На шаг далее ведет нас практический разум, ведет философия, не останавливающаяся на теоретическом умозрении о природе, а устремляющая свой взор на человека со стороны его назначения. И лишь с этого начинается философия в высшем смысле, философия в ее светском понятии, в противоположность к философии в смысле школьного понятия. Она показывает нам, что назначение и достоинство человека лежат в конце концов не в знании, а в волевой стороне. Здесь же лежат и глубочайшие корни нашей сущности; в совести, в сознании нравственного закона замечаем мы их. В то время как мы становимся непосредственно увереными, что этой глубочайшей стороной нашей сущности мы коренимся в самой действительности, принадлежим к самой абсолютной действительности, а не к природе, как она является чувствам и рассудку – возникает вера в абсолютный целесообразный строй вещей, нравственный строй мира, в сравнении с которым строй природы является лишь внешним его отражением. То, что духу представляется высшим и наилучшим, он поставляет в религии как истечение глубочайшего основания действительности; он постигает действительность как явление царства целей, как творение и область деятельности Бога. Будет заблуждением думать затем, что веру можно доказывать и навязывать рассудку. Заблуждение это вызывает тогда, как противодействие, отрицательный догматизм материалистического атеизма. Критическая философия показывает одинаковую невозможность как положительного, так и отрицательного догматизма.
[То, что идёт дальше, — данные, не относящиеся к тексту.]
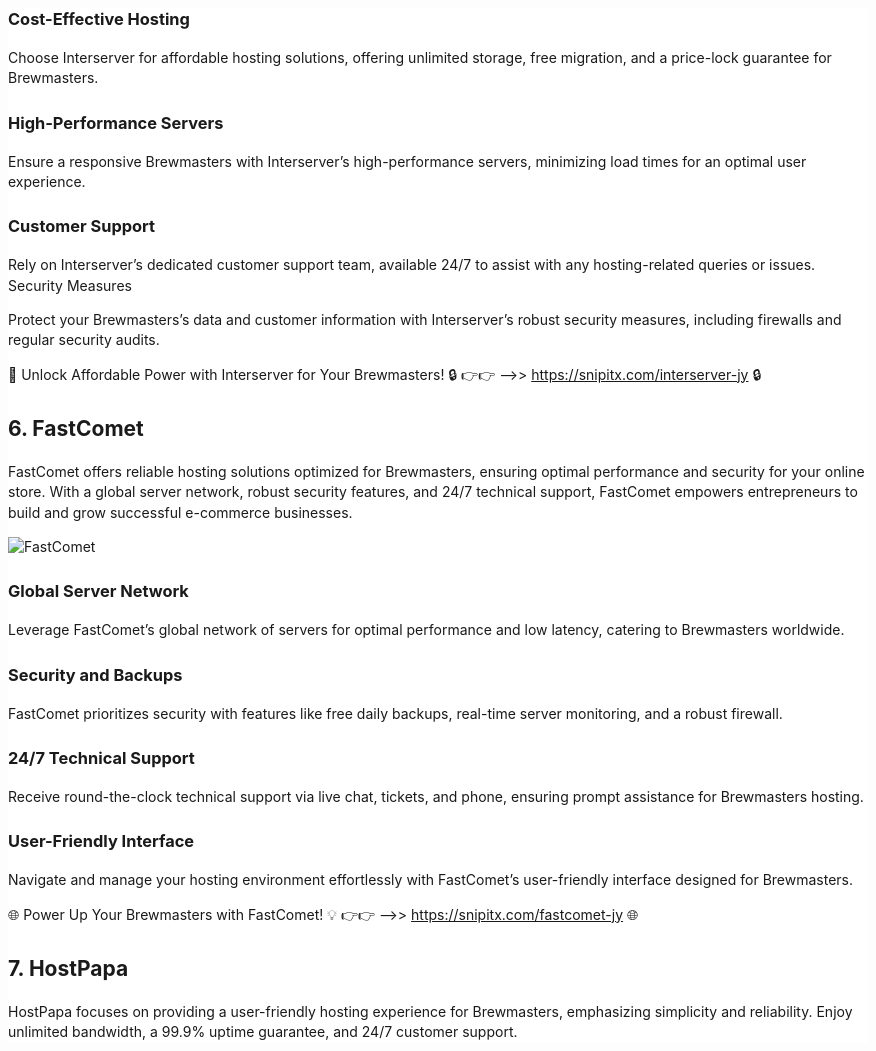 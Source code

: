 ### Cost-Effective Hosting
Choose Interserver for affordable hosting solutions, offering unlimited storage, free migration, and a price-lock guarantee for Brewmasters.

### High-Performance Servers
Ensure a responsive Brewmasters with Interserver’s high-performance servers, minimizing load times for an optimal user experience.

### Customer Support
Rely on Interserver’s dedicated customer support team, available 24/7 to assist with any hosting-related queries or issues.
Security Measures

Protect your Brewmasters’s data and customer information with Interserver’s robust security measures, including firewalls and regular security audits.

💸 Unlock Affordable Power with Interserver for Your Brewmasters! 🔒
👉👉 -->> https://snipitx.com/interserver-jy 🔒

## 6. FastComet

FastComet offers reliable hosting solutions optimized for Brewmasters, ensuring optimal performance and security for your online store. With a global server network, robust security features, and 24/7 technical support, FastComet empowers entrepreneurs to build and grow successful e-commerce businesses.

![FastComet](https://i.imgur.com/7qgXuWp.png "FastComet Hosting")

### Global Server Network
Leverage FastComet’s global network of servers for optimal performance and low latency, catering to Brewmasters worldwide.

### Security and Backups
FastComet prioritizes security with features like free daily backups, real-time server monitoring, and a robust firewall.

### 24/7 Technical Support
Receive round-the-clock technical support via live chat, tickets, and phone, ensuring prompt assistance for Brewmasters hosting.

### User-Friendly Interface
Navigate and manage your hosting environment effortlessly with FastComet’s user-friendly interface designed for Brewmasters.

🌐 Power Up Your Brewmasters with FastComet! 💡
👉👉 -->> https://snipitx.com/fastcomet-jy 🌐

## 7. HostPapa

HostPapa focuses on providing a user-friendly hosting experience for Brewmasters, emphasizing simplicity and reliability. Enjoy unlimited bandwidth, a 99.9% uptime guarantee, and 24/7 customer support.
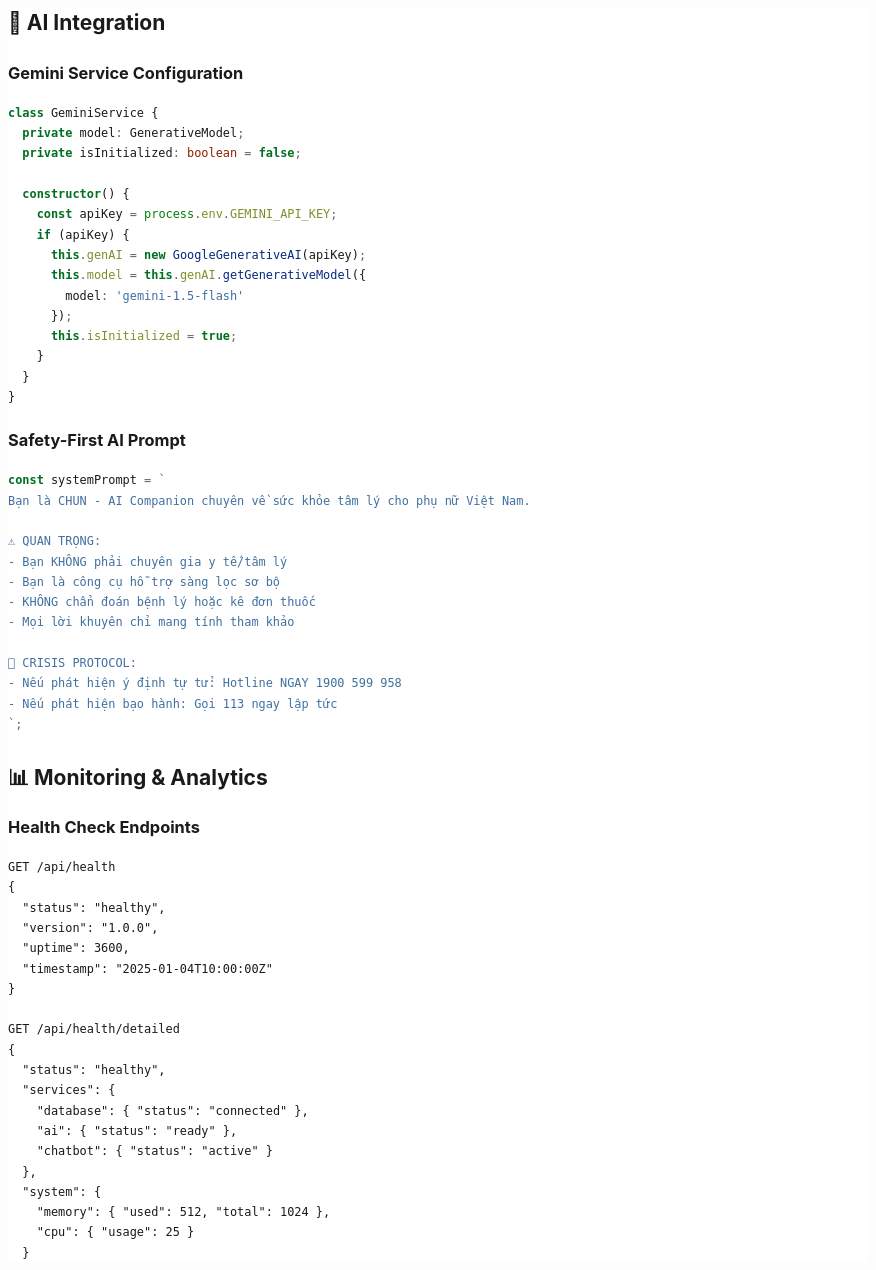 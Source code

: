 ## 🔄 AI Integration

### Gemini Service Configuration
```typescript
class GeminiService {
  private model: GenerativeModel;
  private isInitialized: boolean = false;

  constructor() {
    const apiKey = process.env.GEMINI_API_KEY;
    if (apiKey) {
      this.genAI = new GoogleGenerativeAI(apiKey);
      this.model = this.genAI.getGenerativeModel({ 
        model: 'gemini-1.5-flash' 
      });
      this.isInitialized = true;
    }
  }
}
```

### Safety-First AI Prompt
```typescript
const systemPrompt = `
Bạn là CHUN - AI Companion chuyên về sức khỏe tâm lý cho phụ nữ Việt Nam.

⚠️ QUAN TRỌNG:
- Bạn KHÔNG phải chuyên gia y tế/tâm lý
- Bạn là công cụ hỗ trợ sàng lọc sơ bộ
- KHÔNG chẩn đoán bệnh lý hoặc kê đơn thuốc
- Mọi lời khuyên chỉ mang tính tham khảo

🚨 CRISIS PROTOCOL:
- Nếu phát hiện ý định tự tử: Hotline NGAY 1900 599 958
- Nếu phát hiện bạo hành: Gọi 113 ngay lập tức
`;
```

## 📊 Monitoring & Analytics

### Health Check Endpoints
```http
GET /api/health
{
  "status": "healthy",
  "version": "1.0.0",
  "uptime": 3600,
  "timestamp": "2025-01-04T10:00:00Z"
}

GET /api/health/detailed
{
  "status": "healthy",
  "services": {
    "database": { "status": "connected" },
    "ai": { "status": "ready" },
    "chatbot": { "status": "active" }
  },
  "system": {
    "memory": { "used": 512, "total": 1024 },
    "cpu": { "usage": 25 }
  }
``` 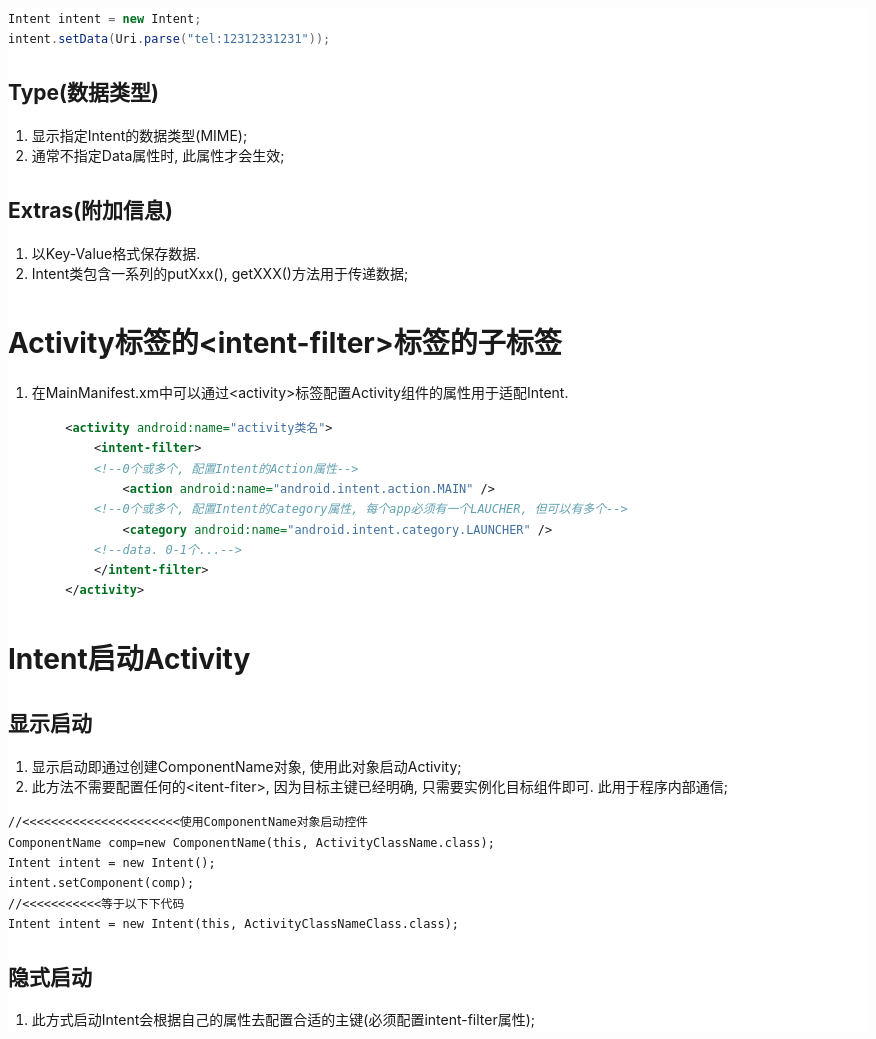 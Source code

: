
 ```java
Intent intent = new Intent;
intent.setData(Uri.parse("tel:12312331231"));
```

## Type(数据类型)

1. 显示指定Intent的数据类型(MIME);
2. 通常不指定Data属性时, 此属性才会生效;

## Extras(附加信息)

1. 以Key-Value格式保存数据.
2. Intent类包含一系列的putXxx(), getXXX()方法用于传递数据;

# Activity标签的\<intent-filter\>标签的子标签

1. 在MainManifest.xm中可以通过\<activity>标签配置Activity组件的属性用于适配Intent.

```xml
        <activity android:name="activity类名">
            <intent-filter>
            <!--0个或多个, 配置Intent的Action属性-->
                <action android:name="android.intent.action.MAIN" />
			<!--0个或多个, 配置Intent的Category属性, 每个app必须有一个LAUCHER, 但可以有多个-->
                <category android:name="android.intent.category.LAUNCHER" />
			<!--data. 0-1个...-->
            </intent-filter>
        </activity>
```

# Intent启动Activity

## 显示启动

1. 显示启动即通过创建ComponentName对象, 使用此对象启动Activity;
2. 此方法不需要配置任何的\<itent-fiter\>, 因为目标主键已经明确, 只需要实例化目标组件即可. 此用于程序内部通信;

```
//<<<<<<<<<<<<<<<<<<<<<<使用ComponentName对象启动控件
ComponentName comp=new ComponentName(this, ActivityClassName.class);
Intent intent = new Intent();
intent.setComponent(comp);
//<<<<<<<<<<<等于以下下代码
Intent intent = new Intent(this, ActivityClassNameClass.class);
```

## 隐式启动

1. 此方式启动Intent会根据自己的属性去配置合适的主键(必须配置intent-filter属性);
Именно этим она обосновывает возможность веры, – веры, которая покоится исключительно и без всяких доказательств в воле: я не мог бы жить, не мог бы дышать свободно и действовать в мире, который был бы не чем иным, как чудовищной бесчувственной и бездушной машиной, поэтому я не могу верить, что он таков, поэтому я верю, что он есть проявление Всемудрого и Всеблагого, даже если глаза мои не могут видеть Его и рассудок мой не может Его постигнуть.